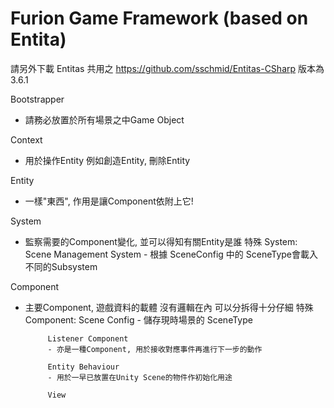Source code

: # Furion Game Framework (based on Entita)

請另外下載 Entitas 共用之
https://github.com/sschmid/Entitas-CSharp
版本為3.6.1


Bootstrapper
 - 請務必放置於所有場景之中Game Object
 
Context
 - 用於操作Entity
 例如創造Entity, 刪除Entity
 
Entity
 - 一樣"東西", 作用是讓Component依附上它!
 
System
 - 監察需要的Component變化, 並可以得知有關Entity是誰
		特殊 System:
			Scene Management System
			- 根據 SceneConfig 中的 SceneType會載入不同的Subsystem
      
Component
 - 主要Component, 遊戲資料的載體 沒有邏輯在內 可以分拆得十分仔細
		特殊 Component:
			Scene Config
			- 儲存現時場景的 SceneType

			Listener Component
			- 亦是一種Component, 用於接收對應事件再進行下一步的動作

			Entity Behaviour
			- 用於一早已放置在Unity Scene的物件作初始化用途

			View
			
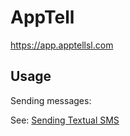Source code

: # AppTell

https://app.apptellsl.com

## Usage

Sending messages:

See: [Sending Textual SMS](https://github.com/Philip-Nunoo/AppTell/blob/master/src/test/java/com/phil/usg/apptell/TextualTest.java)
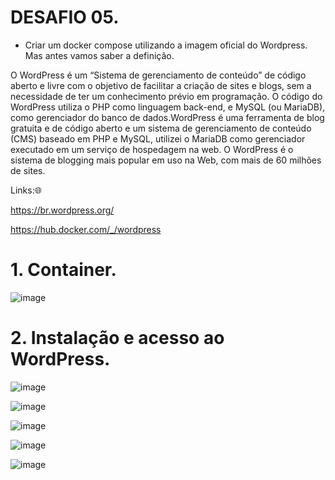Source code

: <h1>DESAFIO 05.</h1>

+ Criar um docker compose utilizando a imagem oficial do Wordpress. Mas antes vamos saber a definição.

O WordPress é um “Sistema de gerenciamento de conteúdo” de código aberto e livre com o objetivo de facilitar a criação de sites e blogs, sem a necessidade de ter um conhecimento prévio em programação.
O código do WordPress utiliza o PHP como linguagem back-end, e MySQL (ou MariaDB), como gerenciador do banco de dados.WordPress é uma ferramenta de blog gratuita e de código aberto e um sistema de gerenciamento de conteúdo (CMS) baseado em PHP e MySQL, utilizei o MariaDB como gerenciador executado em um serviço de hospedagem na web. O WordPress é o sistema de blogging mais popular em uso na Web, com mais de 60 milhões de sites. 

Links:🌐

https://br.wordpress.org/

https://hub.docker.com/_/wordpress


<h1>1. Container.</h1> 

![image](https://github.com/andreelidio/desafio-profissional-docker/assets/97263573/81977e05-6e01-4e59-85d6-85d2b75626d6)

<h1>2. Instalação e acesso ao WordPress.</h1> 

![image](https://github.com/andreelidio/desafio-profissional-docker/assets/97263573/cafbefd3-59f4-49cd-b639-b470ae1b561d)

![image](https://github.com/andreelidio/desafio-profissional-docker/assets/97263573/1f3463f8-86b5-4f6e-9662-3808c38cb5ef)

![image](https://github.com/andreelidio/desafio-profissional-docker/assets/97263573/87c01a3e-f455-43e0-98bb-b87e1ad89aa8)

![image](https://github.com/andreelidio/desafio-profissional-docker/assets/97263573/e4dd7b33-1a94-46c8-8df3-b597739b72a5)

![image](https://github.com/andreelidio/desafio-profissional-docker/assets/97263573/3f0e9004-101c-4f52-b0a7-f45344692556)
+++++
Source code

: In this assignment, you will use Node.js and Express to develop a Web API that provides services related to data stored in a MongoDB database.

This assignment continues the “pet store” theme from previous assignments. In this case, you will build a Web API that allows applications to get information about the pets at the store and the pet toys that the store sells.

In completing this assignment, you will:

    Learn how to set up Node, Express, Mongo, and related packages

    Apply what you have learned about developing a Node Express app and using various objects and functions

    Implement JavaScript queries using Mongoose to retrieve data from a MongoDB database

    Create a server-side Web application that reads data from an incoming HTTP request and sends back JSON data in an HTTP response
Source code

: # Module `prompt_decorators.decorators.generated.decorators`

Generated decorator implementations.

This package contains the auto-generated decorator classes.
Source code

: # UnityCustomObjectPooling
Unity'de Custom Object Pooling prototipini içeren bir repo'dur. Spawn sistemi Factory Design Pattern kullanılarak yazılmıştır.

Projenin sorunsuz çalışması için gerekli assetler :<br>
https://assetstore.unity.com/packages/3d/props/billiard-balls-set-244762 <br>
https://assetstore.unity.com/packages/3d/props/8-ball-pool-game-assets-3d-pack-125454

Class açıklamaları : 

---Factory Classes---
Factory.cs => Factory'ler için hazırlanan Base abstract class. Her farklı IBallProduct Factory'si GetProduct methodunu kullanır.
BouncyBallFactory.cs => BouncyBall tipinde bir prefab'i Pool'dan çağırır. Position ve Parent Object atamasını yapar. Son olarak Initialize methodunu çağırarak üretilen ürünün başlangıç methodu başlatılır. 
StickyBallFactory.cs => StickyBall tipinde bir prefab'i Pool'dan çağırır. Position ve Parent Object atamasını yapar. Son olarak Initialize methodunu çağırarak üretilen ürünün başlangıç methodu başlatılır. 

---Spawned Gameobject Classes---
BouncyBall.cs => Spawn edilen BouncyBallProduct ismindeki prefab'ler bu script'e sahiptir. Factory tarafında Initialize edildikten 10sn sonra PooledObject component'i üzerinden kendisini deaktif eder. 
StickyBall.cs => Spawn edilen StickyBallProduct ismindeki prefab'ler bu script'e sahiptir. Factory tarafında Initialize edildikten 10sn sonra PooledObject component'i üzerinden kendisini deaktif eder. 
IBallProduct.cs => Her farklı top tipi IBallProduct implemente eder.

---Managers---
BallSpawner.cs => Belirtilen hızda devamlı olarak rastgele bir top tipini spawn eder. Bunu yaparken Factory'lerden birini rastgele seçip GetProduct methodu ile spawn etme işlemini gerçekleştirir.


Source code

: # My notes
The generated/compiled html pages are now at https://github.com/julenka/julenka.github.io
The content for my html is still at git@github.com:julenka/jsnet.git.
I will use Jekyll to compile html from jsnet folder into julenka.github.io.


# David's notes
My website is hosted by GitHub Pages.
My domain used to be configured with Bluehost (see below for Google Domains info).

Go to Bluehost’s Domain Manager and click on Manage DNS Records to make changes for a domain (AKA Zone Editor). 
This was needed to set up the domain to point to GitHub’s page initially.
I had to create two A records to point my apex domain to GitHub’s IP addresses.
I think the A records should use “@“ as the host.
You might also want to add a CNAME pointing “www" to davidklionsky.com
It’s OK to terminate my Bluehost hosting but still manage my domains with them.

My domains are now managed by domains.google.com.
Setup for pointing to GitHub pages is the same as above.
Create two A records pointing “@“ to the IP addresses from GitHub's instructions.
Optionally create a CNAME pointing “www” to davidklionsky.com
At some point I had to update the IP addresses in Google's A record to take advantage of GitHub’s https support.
+++++
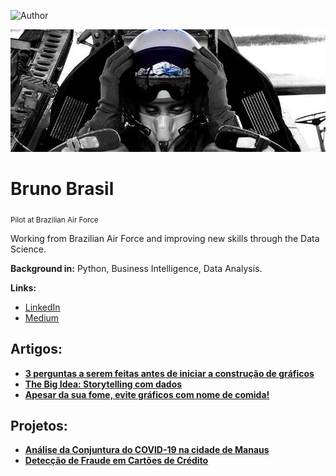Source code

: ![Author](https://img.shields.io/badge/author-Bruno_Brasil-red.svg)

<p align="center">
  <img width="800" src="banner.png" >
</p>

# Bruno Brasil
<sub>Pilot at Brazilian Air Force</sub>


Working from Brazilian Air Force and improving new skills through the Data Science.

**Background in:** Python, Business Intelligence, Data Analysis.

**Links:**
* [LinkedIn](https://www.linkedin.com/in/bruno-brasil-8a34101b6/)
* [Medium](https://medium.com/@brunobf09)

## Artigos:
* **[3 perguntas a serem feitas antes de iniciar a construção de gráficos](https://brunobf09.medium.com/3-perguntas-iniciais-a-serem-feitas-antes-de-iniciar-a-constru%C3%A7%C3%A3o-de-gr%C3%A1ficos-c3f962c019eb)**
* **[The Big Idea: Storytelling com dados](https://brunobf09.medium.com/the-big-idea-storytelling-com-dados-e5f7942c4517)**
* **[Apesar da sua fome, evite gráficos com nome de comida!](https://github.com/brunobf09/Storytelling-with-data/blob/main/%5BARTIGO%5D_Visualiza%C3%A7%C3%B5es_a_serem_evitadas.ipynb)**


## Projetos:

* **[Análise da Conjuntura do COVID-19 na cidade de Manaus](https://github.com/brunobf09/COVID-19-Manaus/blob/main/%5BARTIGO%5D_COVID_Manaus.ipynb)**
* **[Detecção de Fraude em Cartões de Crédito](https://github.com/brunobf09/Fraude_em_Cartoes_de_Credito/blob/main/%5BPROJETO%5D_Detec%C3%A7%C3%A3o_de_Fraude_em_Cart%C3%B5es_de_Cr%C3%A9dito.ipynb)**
+++++
→ **Instructions to follow**: Going back over the entries above, copy word for word every line from the one that has "Unity'de Custom Object" on through the one that has "Factory.cs => Factory'ler".

→ **Solution to the problem**:
Unity'de Custom Object Pooling prototipini içeren bir repo'dur. Spawn sistemi Factory Design Pattern kullanılarak yazılmıştır.

Projenin sorunsuz çalışması için gerekli assetler :<br>
https://assetstore.unity.com/packages/3d/props/billiard-balls-set-244762 <br>
https://assetstore.unity.com/packages/3d/props/8-ball-pool-game-assets-3d-pack-125454

Class açıklamaları : 

---Factory Classes---
Factory.cs => Factory'ler için hazırlanan Base abstract class. Her farklı IBallProduct Factory'si GetProduct methodunu kullanır.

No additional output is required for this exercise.